Top of Information given
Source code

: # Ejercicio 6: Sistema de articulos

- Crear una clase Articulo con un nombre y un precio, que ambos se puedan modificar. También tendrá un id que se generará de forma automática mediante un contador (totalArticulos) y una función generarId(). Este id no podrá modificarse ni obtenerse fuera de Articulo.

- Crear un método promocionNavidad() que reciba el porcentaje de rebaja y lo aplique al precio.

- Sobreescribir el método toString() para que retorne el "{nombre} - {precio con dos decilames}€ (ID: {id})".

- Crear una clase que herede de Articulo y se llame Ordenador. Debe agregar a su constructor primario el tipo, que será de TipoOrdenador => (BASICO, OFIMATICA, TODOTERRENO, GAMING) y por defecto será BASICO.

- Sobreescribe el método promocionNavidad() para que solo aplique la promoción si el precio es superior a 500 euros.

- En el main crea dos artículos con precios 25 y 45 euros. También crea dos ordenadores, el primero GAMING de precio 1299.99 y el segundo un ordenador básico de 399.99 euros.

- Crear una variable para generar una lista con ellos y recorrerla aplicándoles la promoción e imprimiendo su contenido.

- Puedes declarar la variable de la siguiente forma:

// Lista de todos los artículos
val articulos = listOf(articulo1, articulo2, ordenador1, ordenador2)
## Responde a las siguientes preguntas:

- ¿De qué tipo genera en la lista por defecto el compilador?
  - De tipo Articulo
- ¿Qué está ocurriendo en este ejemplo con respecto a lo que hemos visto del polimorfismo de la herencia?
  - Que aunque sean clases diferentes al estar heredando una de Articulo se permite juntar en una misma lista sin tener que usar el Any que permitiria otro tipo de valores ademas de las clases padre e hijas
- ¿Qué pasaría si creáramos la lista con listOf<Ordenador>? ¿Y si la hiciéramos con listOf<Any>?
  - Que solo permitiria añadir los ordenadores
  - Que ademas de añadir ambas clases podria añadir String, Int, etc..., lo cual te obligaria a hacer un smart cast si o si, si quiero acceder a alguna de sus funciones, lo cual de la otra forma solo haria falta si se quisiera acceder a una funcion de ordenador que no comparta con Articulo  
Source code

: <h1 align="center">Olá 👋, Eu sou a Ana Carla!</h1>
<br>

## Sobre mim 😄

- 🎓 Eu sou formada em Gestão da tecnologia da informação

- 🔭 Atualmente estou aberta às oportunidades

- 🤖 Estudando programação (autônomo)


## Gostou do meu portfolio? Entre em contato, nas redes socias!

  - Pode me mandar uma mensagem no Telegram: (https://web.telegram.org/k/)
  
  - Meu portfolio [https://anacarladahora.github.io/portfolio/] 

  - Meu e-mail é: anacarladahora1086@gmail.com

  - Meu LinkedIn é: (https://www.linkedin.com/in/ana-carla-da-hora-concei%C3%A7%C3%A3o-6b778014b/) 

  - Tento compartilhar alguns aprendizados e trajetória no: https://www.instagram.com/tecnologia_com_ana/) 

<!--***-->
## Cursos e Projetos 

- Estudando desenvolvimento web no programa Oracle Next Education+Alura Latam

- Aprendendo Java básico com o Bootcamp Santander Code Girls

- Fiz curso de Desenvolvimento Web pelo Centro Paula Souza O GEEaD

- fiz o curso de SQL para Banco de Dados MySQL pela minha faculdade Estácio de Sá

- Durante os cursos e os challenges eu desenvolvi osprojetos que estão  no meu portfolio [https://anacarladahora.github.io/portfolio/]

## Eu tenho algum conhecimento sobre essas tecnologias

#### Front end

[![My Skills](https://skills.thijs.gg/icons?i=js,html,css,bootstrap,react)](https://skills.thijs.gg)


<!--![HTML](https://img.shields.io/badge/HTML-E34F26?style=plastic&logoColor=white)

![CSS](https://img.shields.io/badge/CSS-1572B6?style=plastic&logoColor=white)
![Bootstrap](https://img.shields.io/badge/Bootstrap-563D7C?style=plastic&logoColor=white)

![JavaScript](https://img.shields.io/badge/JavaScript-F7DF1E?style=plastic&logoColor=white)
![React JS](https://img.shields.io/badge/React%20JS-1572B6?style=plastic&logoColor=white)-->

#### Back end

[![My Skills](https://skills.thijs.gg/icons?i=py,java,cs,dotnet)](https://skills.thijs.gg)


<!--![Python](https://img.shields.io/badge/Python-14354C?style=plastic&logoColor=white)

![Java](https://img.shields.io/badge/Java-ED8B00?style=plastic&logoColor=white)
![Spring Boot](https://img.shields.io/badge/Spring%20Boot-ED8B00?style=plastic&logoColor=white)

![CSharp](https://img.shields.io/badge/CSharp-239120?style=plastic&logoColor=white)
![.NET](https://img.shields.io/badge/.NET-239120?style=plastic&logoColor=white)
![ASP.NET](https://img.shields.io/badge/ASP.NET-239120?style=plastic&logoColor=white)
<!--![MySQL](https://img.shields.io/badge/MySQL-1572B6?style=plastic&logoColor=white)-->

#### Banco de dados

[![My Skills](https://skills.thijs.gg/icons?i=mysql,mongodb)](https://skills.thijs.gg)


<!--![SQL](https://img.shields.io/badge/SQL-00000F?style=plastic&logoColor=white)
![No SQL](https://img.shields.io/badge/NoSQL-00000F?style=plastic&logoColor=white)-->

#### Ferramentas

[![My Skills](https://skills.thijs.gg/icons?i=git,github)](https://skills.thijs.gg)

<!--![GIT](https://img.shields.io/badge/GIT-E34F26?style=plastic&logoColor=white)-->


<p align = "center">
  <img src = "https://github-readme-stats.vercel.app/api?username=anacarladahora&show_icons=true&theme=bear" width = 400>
Bottom of Information given
■ **Work request**
Above this task is a listing. Restate, word for word and with nothing added, the lines from the one with "- Crear una variable" through the one with "- Que aunque".

■ **Response for this exercise**
- Crear una variable para generar una lista con ellos y recorrerla aplicándoles la promoción e imprimiendo su contenido.

- Puedes declarar la variable de la siguiente forma:

// Lista de todos los artículos
val articulos = listOf(articulo1, articulo2, ordenador1, ordenador2)
## Responde a las siguientes preguntas:

- ¿De qué tipo genera en la lista por defecto el compilador?
  - De tipo Articulo
- ¿Qué está ocurriendo en este ejemplo con respecto a lo que hemos visto del polimorfismo de la herencia?
  - Que aunque sean clases diferentes al estar heredando una de Articulo se permite juntar en una misma lista sin tener que usar el Any que permitiria otro tipo de valores ademas de las clases padre e hijas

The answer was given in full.